McLAREN & ORS v DFC of T

Judges:
Gray J

Court:
Federal Court

MEDIA NEUTRAL CITATION: [2001] FCA 311

Judgment date: 20 March 2001

Gray J

In their application filed on 14 March 2001 the four applicants in this proceeding seek interlocutory relief in the form of an interlocutory injunction. The injunction sought is one that would restrain the respondent, the Deputy Commissioner of Taxation of the Commonwealth of Australia (``the Commissioner''), from requiring the first applicant to attend and give evidence pursuant to a notice given under s 264 of the Income Tax Assessment Act 1936 (Cth) (``the Act''), either until further order or until a date fourteen days after the final hearing and determination of the application.
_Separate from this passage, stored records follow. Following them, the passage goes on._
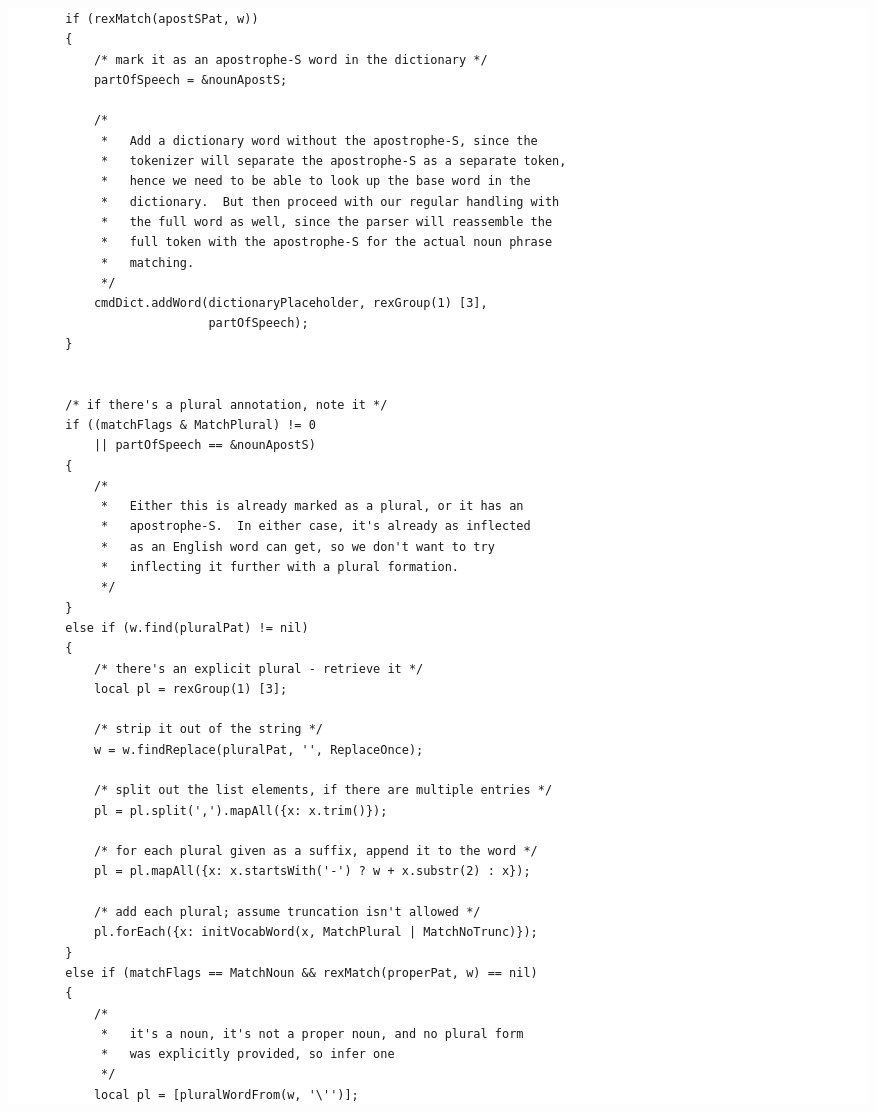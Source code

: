             if (rexMatch(apostSPat, w))
            {
                /* mark it as an apostrophe-S word in the dictionary */
                partOfSpeech = &nounApostS;
                
                /* 
                 *   Add a dictionary word without the apostrophe-S, since the
                 *   tokenizer will separate the apostrophe-S as a separate token,
                 *   hence we need to be able to look up the base word in the
                 *   dictionary.  But then proceed with our regular handling with
                 *   the full word as well, since the parser will reassemble the
                 *   full token with the apostrophe-S for the actual noun phrase
                 *   matching.
                 */
                cmdDict.addWord(dictionaryPlaceholder, rexGroup(1) [3],
                                partOfSpeech);
            }
            
            
            /* if there's a plural annotation, note it */
            if ((matchFlags & MatchPlural) != 0
                || partOfSpeech == &nounApostS)
            {
                /* 
                 *   Either this is already marked as a plural, or it has an
                 *   apostrophe-S.  In either case, it's already as inflected
                 *   as an English word can get, so we don't want to try
                 *   inflecting it further with a plural formation.  
                 */
            }
            else if (w.find(pluralPat) != nil)
            {
                /* there's an explicit plural - retrieve it */
                local pl = rexGroup(1) [3];

                /* strip it out of the string */
                w = w.findReplace(pluralPat, '', ReplaceOnce);

                /* split out the list elements, if there are multiple entries */
                pl = pl.split(',').mapAll({x: x.trim()});

                /* for each plural given as a suffix, append it to the word */
                pl = pl.mapAll({x: x.startsWith('-') ? w + x.substr(2) : x});

                /* add each plural; assume truncation isn't allowed */
                pl.forEach({x: initVocabWord(x, MatchPlural | MatchNoTrunc)});
            }
            else if (matchFlags == MatchNoun && rexMatch(properPat, w) == nil)
            {
                /* 
                 *   it's a noun, it's not a proper noun, and no plural form
                 *   was explicitly provided, so infer one 
                 */
                local pl = [pluralWordFrom(w, '\'')];
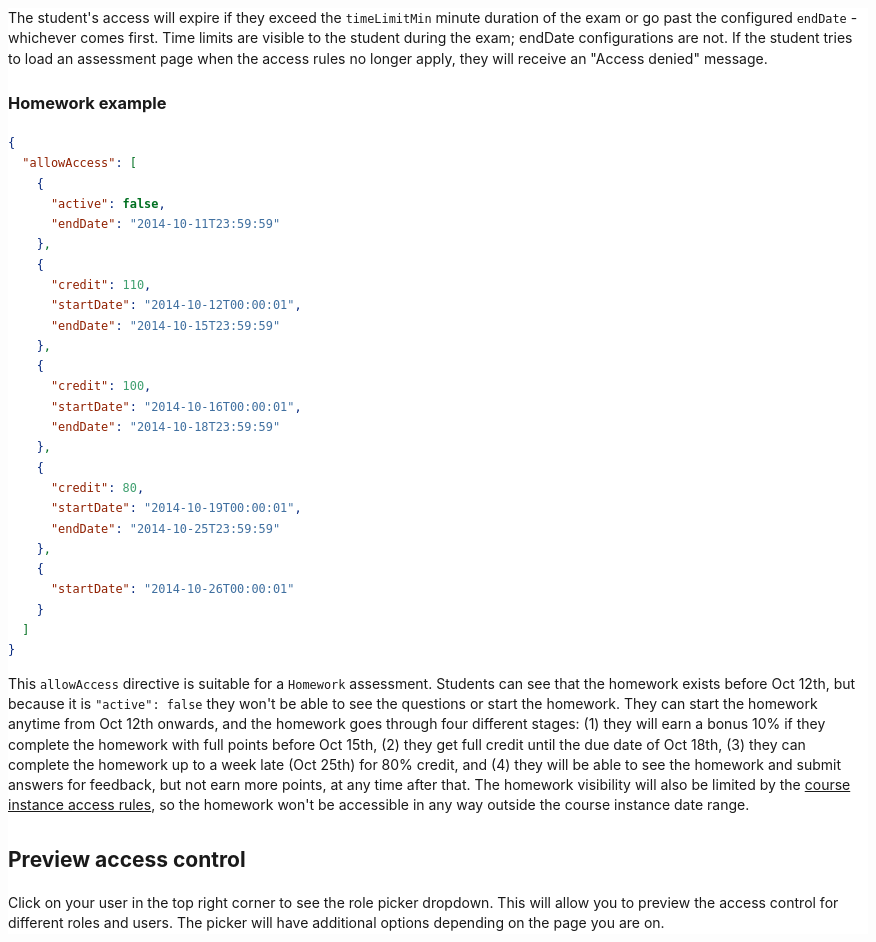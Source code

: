 The student's access will expire if they exceed the `timeLimitMin` minute duration of the exam or go past the configured `endDate` - whichever comes first. Time limits are visible to the student during the exam; endDate configurations are not. If the student tries to load an assessment page when the access rules no longer apply, they will receive an "Access denied" message.

### Homework example

```json
{
  "allowAccess": [
    {
      "active": false,
      "endDate": "2014-10-11T23:59:59"
    },
    {
      "credit": 110,
      "startDate": "2014-10-12T00:00:01",
      "endDate": "2014-10-15T23:59:59"
    },
    {
      "credit": 100,
      "startDate": "2014-10-16T00:00:01",
      "endDate": "2014-10-18T23:59:59"
    },
    {
      "credit": 80,
      "startDate": "2014-10-19T00:00:01",
      "endDate": "2014-10-25T23:59:59"
    },
    {
      "startDate": "2014-10-26T00:00:01"
    }
  ]
}
```

This `allowAccess` directive is suitable for a `Homework` assessment. Students can see that the homework exists before Oct 12th, but because it is `"active": false` they won't be able to see the questions or start the homework. They can start the homework anytime from Oct 12th onwards, and the homework goes through four different stages: (1) they will earn a bonus 10% if they complete the homework with full points before Oct 15th, (2) they get full credit until the due date of Oct 18th, (3) they can complete the homework up to a week late (Oct 25th) for 80% credit, and (4) they will be able to see the homework and submit answers for feedback, but not earn more points, at any time after that. The homework visibility will also be limited by the [course instance access rules](#course-instance-example), so the homework won't be accessible in any way outside the course instance date range.

## Preview access control

Click on your user in the top right corner to see the role picker dropdown. This will allow you to preview the access control for different roles and users. The picker will have additional options depending on the page you are on.
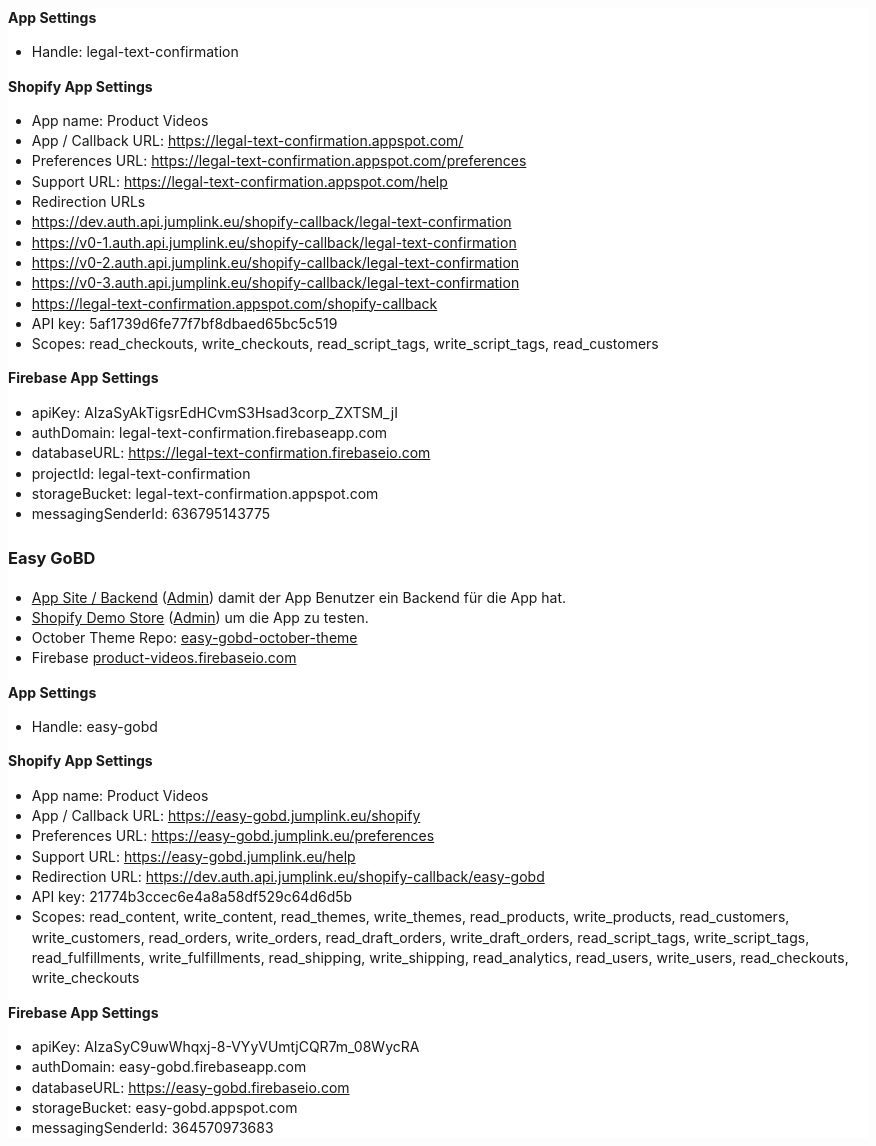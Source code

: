**App Settings**
* Handle: legal-text-confirmation

**Shopify App Settings**
* App name: Product Videos
* App / Callback URL: https://legal-text-confirmation.appspot.com/
* Preferences URL:  https://legal-text-confirmation.appspot.com/preferences
* Support URL:  https://legal-text-confirmation.appspot.com/help
* Redirection URLs
 * https://dev.auth.api.jumplink.eu/shopify-callback/legal-text-confirmation
 * https://v0-1.auth.api.jumplink.eu/shopify-callback/legal-text-confirmation
 * https://v0-2.auth.api.jumplink.eu/shopify-callback/legal-text-confirmation
 * https://v0-3.auth.api.jumplink.eu/shopify-callback/legal-text-confirmation
 * https://legal-text-confirmation.appspot.com/shopify-callback
* API key: 5af1739d6fe77f7bf8dbaed65bc5c519
* Scopes: read_checkouts, write_checkouts, read_script_tags, write_script_tags, read_customers

**Firebase App Settings**
* apiKey: AIzaSyAkTigsrEdHCvmS3Hsad3corp_ZXTSM_jI
* authDomain: legal-text-confirmation.firebaseapp.com
* databaseURL: https://legal-text-confirmation.firebaseio.com
* projectId: legal-text-confirmation
* storageBucket: legal-text-confirmation.appspot.com
* messagingSenderId: 636795143775

### Easy GoBD

 * [App Site / Backend](https://easy-gobd.jumplink.eu/) ([Admin](https://easy-gobd.jumplink.eu/backend)) damit der App Benutzer ein Backend für die App hat.
 * [Shopify Demo Store](https://anita-hass-2.myshopify.com) ([Admin](https://anita-hass-2.myshopify.com/admin)) um die App zu testen.
 * October Theme Repo: [easy-gobd-october-theme](https://git.mediamor.de/jumplink.eu/easy-gobd-october-theme)
 * Firebase [product-videos.firebaseio.com](https://console.firebase.google.com/project/easy-gobd/)

**App Settings**
* Handle: easy-gobd

**Shopify App Settings**
* App name: Product Videos
* App / Callback URL: https://easy-gobd.jumplink.eu/shopify
* Preferences URL: https://easy-gobd.jumplink.eu/preferences
* Support URL: https://easy-gobd.jumplink.eu/help
* Redirection URL: https://dev.auth.api.jumplink.eu/shopify-callback/easy-gobd
* API key: 21774b3ccec6e4a8a58df529c64d6d5b
* Scopes: read_content, write_content, read_themes, write_themes, read_products, write_products, read_customers, write_customers, read_orders, write_orders, read_draft_orders, write_draft_orders, read_script_tags, write_script_tags, read_fulfillments, write_fulfillments, read_shipping, write_shipping, read_analytics, read_users, write_users, read_checkouts, write_checkouts

**Firebase App Settings**
* apiKey: AIzaSyC9uwWhqxj-8-VYyVUmtjCQR7m_08WycRA
* authDomain: easy-gobd.firebaseapp.com
* databaseURL: https://easy-gobd.firebaseio.com
* storageBucket: easy-gobd.appspot.com
* messagingSenderId: 364570973683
2. The notice the subject of the proceeding was served on the first applicant on 8 March 2001. It bears that date and in substance is in the following terms:

``Pursuant to section 264 of the Income Tax Assessment Act 1936, I require you to attend and give evidence on oath or affirmation concerning the income or assessment of Australia and New Zealand Banking Group Limited, Esanda Finance Corporation Limited, ANZCAP Leasing Services Limited and NMRB Finance Ltd for the period 1 October 1989 to 30 September 1993 inclusive, at the Australian Taxation Office at 2 Lonsdale Street, Melbourne, on 21 March 2001 at 10.00 am and until you are excused from further attending, before any or all of Mr Andrew Kam, Mr Martin Lock and Mr John Smith whom I authorise for the purpose.

I further authorise Mr Andrew Kam, Mr Martin Lock or Mr John Smith to administer any oath or affirmation.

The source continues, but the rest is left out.